BLACK HISTORY MONTH
A
CELEBRATION OF THE SMITH SISTERS OF SIERRA LEONE
lectures
by historian and journalist
Adenike Ogunkoya
Hammersmith Town Hall, The
Small Room, Kings Street, Hammersmith W6
Saturday 9th of October 4pm
and Saturday the 23rd of October at 4pm.
In Victorian Britain were five educated, attractive
and accomplished ladies. They were Elizabeth, Hannah, Emma, Adelaide and Annette
Smith. All born in Freetown between 1860-1870, they were the daughters of the
half English and half Fante Civil Servant, William Smith Jnr of Freetown. Their
mother was the Creole and Bambara heiress Mrs Anne Smith a member of the
Spilsbury mercantile family of Freetown.
The Smith sisters were brought up on the Isle of
Jersey in the Channel Islands with their brothers Dr Joseph Smith and their
photographer brother Thomas Smith.

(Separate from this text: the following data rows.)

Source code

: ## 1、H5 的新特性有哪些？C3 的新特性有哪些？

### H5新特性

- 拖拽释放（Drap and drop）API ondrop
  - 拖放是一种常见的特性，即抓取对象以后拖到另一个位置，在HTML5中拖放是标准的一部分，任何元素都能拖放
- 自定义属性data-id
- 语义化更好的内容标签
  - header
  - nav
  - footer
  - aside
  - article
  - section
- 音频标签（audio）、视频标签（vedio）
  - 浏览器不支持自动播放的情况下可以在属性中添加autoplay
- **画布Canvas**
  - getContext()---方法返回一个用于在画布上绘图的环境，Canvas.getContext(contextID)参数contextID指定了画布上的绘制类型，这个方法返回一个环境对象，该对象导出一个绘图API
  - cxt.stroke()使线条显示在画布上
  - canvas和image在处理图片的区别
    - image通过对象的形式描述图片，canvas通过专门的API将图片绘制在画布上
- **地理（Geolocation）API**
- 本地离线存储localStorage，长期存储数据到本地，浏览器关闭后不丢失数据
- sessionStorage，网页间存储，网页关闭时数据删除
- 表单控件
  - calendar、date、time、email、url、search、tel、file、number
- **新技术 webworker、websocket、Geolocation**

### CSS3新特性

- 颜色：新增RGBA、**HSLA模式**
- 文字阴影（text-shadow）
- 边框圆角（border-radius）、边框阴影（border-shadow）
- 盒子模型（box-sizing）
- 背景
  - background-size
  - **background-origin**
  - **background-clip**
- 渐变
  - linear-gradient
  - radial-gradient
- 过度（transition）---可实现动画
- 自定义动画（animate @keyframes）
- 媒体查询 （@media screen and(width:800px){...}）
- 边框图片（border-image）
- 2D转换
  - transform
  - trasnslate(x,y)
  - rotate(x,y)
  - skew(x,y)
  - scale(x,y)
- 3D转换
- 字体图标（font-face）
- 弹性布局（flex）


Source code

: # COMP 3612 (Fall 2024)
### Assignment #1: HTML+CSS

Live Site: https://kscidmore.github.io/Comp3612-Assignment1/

The Smith sisters however also spent a large
portion of their lives in Hammersmith, West London and also West Africa having
married successful and influential men from along the coast of West
Africa.
Elizabeth married Dr William Jarvis Awooner Renner,
Assistant Colonial Surgeon who later became the Mayor of Freetown. Hannah
married his brother the barrister Peter Awooner Renner who later became ADC to
the Governor of the Gold Coast. Adelaide married the Gold Coast
nationalist lawyer and writer Joseph Ephraim Casely Hayford. Annette known
to all as Nettie married Dr John Farrell Easmon who became Chief Medical Officer
of the Gold Coast. Emma however became the maiden aunt of the
family.
Topics covered in relation to the Smith’s will
include the system of warding in West Africa, the system of the extended family
in West Africa and Britain. Education for women in Sierra Leone in its early
history. Comparisons will be made with other heroines in African and British
culture and literature.
Come and hear about their remarkable and incredible
lives, their contribution towards education, music and public life in general
and how one of the sisters brought up her son to challenge racial discrimination
within the West African Colonial medical Service and how such discrimination
contributed to the fight for independence. Hear how one of them showed the
formidable traits of their great-grandmother the merchant women Betsy Carew.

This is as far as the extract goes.